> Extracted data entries
>>>

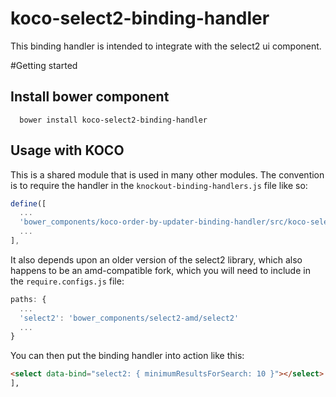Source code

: # koco-select2-binding-handler
This binding handler is intended to integrate with the select2 ui component.


#Getting started

## Install bower component
```shell
  bower install koco-select2-binding-handler
```

## Usage with KOCO

This is a shared module that is used in many other modules. The convention is to require the handler in the `knockout-binding-handlers.js` file like so:

```javascript
define([
  ...
  'bower_components/koco-order-by-updater-binding-handler/src/koco-select2-binding-handler'
  ...
],
```

It also depends upon an older version of the select2 library, which also happens to be an amd-compatible fork, which you will need to include in the `require.configs.js` file:

```javascript
paths: {
  ...
  'select2': 'bower_components/select2-amd/select2'
  ...
}
```

You can then put the binding handler into action like this:

```html
<select data-bind="select2: { minimumResultsForSearch: 10 }"></select>
],
```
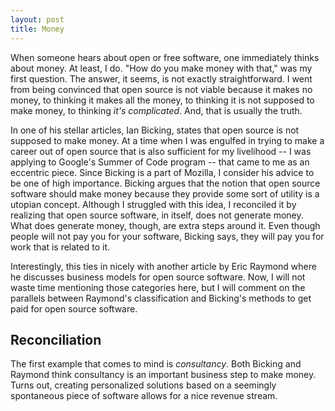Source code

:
 ```yaml
---
layout: post
title: Money
---
```

When someone hears about open or free software, one immediately thinks about money. At least, I do. "How do you make money with that," was my first question. The answer, it seems, is not exactly straightforward. I went from being convinced that open source is not viable because it makes no money, to thinking it makes all the money, to thinking it is not supposed to make money, to thinking *it's complicated*. And, that is usually the truth. 

In one of his stellar articles, Ian Bicking, states that open source is not supposed to make money. At a time when I was engulfed in trying to make a career out of open source that is also sufficient for my livelihood -- I was applying to Google's Summer of Code program -- that came to me as an eccentric piece. Since Bicking is a part of Mozilla, I consider his advice to be one of high importance. Bicking argues that the notion that open source software should make money because they provide some sort of utility is a utopian concept. Although I struggled with this idea, I reconciled it by realizing that open source software, in itself, does not generate money. What does generate money, though, are extra steps around it. Even though people will not pay you for your software, Bicking says, they will pay you for work that is related to it. 

Interestingly, this ties in nicely with another article by Eric Raymond where he discusses business models for open source software. Now, I will not waste time mentioning those categories here, but I will comment on the parallels between Raymond's classification and Bicking's methods to get paid for open source software.

## Reconciliation
The first example that comes to mind is *consultancy*. Both Bicking and Raymond think consultancy is an important business step to make money. Turns out, creating personalized solutions based on a seemingly spontaneous piece of software allows for a nice revenue stream.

<<<

> ACTIVITY
The answer must be every line of the entries that includes the word "first".

> RESPONSE TO THE EXERCISE
When someone hears about open or free software, one immediately thinks about money. At least, I do. "How do you make money with that," was my first question. The answer, it seems, is not exactly straightforward. I went from being convinced that open source is not viable because it makes no money, to thinking it makes all the money, to thinking it is not supposed to make money, to thinking *it's complicated*. And, that is usually the truth. 
The first example that comes to mind is *consultancy*. Both Bicking and Raymond think consultancy is an important business step to make money. Turns out, creating personalized solutions based on a seemingly spontaneous piece of software allows for a nice revenue stream.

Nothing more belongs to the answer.